Remission using different composite disease indices in MTX-IR RA patients treated with abatacept or infliximab, +MTX

Background Levels of acute-phase reactants, which correlate with clinical disease activity in RA,1 are differentially weighted in the calculation of disease activity indices such as DAS28/SDAI. Acute-phase reactants and disease activity measures may be affected differently by biologics with different mechanisms of action.2 Objectives To evaluate remission using the ACR/EULAR index-based definition of remission3 vs DAS28-defined remission in biologic-naïve MTX-IR RA patients (pts) from AIM4 and ATTEST5 trials, and assess the contribution of core components.

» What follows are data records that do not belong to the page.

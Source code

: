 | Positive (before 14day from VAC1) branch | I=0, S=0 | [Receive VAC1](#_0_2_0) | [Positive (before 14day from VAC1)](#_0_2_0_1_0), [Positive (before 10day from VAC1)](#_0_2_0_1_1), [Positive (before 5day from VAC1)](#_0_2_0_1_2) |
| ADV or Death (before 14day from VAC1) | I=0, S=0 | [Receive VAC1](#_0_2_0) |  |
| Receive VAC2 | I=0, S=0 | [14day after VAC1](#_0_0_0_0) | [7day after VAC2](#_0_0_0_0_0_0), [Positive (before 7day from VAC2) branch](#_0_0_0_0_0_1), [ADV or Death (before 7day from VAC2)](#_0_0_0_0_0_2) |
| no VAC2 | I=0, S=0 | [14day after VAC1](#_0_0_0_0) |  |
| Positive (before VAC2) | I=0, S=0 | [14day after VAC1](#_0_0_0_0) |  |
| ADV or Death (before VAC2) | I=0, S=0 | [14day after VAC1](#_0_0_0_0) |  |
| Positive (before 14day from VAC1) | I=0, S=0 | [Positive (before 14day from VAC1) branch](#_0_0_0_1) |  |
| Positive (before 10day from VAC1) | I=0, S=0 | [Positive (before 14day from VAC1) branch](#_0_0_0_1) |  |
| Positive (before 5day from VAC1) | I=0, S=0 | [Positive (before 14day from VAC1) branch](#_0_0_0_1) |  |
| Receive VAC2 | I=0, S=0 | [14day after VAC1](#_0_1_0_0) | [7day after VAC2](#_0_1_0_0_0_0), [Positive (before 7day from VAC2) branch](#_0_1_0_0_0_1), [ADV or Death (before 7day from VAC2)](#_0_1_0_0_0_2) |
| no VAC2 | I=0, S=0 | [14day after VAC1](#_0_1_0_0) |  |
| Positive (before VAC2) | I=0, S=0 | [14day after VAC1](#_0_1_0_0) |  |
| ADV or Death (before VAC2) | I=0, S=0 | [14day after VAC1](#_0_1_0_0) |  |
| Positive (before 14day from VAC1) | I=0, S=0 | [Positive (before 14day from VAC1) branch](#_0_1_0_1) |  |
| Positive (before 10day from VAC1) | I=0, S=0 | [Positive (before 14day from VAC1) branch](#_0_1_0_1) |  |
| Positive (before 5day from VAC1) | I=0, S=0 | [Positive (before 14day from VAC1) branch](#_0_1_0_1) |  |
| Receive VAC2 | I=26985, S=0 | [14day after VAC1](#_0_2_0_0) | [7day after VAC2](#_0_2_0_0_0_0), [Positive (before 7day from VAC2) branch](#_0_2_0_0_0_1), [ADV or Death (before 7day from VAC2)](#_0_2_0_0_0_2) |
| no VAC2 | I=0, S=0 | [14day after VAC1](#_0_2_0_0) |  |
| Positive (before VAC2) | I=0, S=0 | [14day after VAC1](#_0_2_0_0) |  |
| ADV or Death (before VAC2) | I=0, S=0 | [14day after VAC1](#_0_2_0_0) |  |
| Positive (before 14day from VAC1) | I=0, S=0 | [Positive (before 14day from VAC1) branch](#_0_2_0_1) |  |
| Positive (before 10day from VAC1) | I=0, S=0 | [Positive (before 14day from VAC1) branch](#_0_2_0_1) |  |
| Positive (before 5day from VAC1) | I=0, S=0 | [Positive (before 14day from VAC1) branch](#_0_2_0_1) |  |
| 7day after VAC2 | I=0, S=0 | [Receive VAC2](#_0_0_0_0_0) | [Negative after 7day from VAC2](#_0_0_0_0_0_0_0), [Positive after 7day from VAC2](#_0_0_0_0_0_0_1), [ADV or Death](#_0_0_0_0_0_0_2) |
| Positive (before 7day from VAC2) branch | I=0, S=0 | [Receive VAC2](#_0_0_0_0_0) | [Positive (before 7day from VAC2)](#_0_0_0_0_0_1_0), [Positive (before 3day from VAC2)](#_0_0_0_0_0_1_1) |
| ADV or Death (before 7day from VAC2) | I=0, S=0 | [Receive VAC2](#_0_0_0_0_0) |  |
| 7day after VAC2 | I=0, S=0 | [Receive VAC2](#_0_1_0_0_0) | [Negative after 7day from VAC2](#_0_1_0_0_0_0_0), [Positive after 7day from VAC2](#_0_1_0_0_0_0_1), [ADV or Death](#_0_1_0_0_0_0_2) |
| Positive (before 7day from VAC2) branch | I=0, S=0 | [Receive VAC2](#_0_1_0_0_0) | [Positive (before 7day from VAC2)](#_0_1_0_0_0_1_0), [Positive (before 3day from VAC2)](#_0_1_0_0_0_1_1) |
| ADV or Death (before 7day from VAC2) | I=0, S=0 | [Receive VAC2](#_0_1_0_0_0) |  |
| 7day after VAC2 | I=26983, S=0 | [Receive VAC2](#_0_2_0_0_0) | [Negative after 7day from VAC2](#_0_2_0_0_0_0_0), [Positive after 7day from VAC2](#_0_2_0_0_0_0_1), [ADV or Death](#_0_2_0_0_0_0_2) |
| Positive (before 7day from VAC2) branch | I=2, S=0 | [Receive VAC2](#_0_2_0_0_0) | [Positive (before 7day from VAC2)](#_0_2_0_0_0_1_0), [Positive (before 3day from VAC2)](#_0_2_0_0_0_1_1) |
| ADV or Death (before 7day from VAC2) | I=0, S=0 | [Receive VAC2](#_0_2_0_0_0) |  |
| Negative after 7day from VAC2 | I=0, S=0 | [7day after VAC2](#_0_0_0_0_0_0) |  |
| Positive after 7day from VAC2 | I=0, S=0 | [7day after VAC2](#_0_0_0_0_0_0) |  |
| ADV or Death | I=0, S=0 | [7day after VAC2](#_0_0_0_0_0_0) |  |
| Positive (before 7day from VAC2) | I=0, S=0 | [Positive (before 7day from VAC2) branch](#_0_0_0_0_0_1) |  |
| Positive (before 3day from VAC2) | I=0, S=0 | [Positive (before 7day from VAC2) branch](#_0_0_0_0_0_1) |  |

Methods In AIM, pts were randomized to abatacept (ABA; ∼10 mg/kg every 4 wks) or PBO, plus MTX.4 In ATTEST, pts were randomized to ABA (∼10 mg/kg every 4 wks), IFX (3 mg/kg every 8 wks), or PBO (every 4 wks), plus MTX.5 Post-hoc analyses evaluated remission according to DAS28(CRP) and SDAI at 6 mths; missing data were imputed by LOCF. Results Baseline demographics and disease characteristics were similar between groups in each trial.4,5 All pts achieving DAS28 remission at 6 mths were either in SDAI remission or SDAI LDAS. At 6 mths, for pts achieving SDAI remission, core components were generally similar and≤1. Conclusions In ATTEST, remission rates at 6 mths were similar for abatacept and IFX independent of the composite measure. When using SDAI remission criteria to assess remission, core components of abatacept-treated pts were consistent in AIM and ATTEST and similar to that of IFX-treated pts and ≤1, suggesting no residual disease activity in contrast with DAS28 remission criteria. This confirms that SDAI is a more accurate composite index than DAS28-CRP in assessing true remission. (Table Presented).